[GIVEN RECORDS Boundary: Start]

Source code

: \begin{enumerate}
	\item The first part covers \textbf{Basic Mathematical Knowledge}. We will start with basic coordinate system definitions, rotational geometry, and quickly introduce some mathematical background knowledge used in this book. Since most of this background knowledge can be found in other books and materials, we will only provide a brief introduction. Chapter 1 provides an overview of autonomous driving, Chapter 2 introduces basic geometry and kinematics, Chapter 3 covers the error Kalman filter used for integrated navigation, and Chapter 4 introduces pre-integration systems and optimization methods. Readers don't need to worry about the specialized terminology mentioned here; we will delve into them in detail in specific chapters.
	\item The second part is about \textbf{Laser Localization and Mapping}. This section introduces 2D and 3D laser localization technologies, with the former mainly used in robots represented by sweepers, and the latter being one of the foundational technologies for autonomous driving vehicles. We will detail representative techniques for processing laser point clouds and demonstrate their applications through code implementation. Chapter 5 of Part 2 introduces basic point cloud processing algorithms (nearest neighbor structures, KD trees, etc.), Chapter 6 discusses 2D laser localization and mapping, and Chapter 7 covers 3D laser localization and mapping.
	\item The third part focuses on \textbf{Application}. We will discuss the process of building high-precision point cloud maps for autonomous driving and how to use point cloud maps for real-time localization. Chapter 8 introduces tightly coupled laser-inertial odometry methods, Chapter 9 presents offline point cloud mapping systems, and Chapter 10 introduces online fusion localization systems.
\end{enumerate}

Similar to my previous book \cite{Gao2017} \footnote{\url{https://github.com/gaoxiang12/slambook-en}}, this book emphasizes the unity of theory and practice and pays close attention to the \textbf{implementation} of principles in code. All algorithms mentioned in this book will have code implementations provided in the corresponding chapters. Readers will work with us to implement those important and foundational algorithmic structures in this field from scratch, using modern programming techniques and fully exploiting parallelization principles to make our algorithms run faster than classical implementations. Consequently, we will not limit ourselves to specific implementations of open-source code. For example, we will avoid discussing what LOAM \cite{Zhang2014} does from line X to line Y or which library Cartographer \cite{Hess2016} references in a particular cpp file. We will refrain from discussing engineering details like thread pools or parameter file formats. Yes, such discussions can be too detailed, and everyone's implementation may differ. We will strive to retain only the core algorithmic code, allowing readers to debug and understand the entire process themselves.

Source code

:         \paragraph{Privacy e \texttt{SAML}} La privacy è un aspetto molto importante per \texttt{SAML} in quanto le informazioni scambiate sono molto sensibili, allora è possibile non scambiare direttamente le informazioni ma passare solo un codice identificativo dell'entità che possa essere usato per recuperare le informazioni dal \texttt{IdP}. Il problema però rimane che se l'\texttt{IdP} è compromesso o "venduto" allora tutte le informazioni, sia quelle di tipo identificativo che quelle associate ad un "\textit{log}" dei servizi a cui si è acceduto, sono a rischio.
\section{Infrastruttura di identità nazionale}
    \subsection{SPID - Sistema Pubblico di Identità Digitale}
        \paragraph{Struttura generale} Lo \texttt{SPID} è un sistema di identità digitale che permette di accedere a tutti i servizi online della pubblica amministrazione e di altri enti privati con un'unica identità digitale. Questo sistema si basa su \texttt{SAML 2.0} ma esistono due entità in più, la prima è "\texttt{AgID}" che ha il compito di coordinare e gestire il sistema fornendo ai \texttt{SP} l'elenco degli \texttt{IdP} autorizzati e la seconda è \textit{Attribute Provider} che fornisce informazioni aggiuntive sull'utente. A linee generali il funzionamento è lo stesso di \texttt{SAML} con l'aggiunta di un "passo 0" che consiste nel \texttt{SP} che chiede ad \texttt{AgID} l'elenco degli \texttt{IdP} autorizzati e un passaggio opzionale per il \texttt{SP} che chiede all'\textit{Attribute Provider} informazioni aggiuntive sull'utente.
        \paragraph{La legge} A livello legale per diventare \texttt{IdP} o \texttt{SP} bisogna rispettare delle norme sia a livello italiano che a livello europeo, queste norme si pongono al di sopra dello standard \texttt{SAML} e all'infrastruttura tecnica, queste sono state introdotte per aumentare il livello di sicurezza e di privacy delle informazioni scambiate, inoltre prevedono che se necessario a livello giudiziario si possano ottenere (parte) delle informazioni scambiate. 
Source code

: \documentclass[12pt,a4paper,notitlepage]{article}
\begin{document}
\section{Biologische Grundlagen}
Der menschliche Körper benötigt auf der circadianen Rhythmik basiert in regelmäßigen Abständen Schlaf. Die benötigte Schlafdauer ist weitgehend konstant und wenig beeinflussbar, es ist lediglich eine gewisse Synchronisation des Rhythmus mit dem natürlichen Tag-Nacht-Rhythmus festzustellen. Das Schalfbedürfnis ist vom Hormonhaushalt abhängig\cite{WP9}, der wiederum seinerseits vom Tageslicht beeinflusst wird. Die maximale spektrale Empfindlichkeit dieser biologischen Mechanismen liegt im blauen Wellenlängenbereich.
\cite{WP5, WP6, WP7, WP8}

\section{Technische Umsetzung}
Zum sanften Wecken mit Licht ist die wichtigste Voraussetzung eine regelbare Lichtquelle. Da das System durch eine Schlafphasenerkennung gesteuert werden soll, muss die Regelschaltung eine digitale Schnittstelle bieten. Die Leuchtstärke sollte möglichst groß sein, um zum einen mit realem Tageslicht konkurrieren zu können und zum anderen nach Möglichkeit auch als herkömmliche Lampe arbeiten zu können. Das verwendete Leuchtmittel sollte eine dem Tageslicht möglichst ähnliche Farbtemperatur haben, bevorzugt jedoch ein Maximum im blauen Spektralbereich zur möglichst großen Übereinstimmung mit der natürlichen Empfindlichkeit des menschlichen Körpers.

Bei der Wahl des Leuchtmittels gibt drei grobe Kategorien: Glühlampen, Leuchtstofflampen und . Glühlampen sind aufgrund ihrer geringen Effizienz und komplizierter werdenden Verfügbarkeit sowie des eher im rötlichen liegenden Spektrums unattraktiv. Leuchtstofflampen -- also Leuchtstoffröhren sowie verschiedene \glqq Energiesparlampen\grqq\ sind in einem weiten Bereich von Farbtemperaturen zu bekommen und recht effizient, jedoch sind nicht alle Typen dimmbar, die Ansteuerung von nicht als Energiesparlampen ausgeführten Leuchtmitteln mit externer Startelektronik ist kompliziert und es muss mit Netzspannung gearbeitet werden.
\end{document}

[GIVEN RECORDS Boundary: End]

* **WHAT YOU ARE ASKED TO DO**: Scan the data above; copy every line where "techniques" appears.

* **RESULT FOR THIS EXERCISE**:
	\item The second part is about \textbf{Laser Localization and Mapping}. This section introduces 2D and 3D laser localization technologies, with the former mainly used in robots represented by sweepers, and the latter being one of the foundational technologies for autonomous driving vehicles. We will detail representative techniques for processing laser point clouds and demonstrate their applications through code implementation. Chapter 5 of Part 2 introduces basic point cloud processing algorithms (nearest neighbor structures, KD trees, etc.), Chapter 6 discusses 2D laser localization and mapping, and Chapter 7 covers 3D laser localization and mapping.
Similar to my previous book \cite{Gao2017} \footnote{\url{https://github.com/gaoxiang12/slambook-en}}, this book emphasizes the unity of theory and practice and pays close attention to the \textbf{implementation} of principles in code. All algorithms mentioned in this book will have code implementations provided in the corresponding chapters. Readers will work with us to implement those important and foundational algorithmic structures in this field from scratch, using modern programming techniques and fully exploiting parallelization principles to make our algorithms run faster than classical implementations. Consequently, we will not limit ourselves to specific implementations of open-source code. For example, we will avoid discussing what LOAM \cite{Zhang2014} does from line X to line Y or which library Cartographer \cite{Hess2016} references in a particular cpp file. We will refrain from discussing engineering details like thread pools or parameter file formats. Yes, such discussions can be too detailed, and everyone's implementation may differ. We will strive to retain only the core algorithmic code, allowing readers to debug and understand the entire process themselves.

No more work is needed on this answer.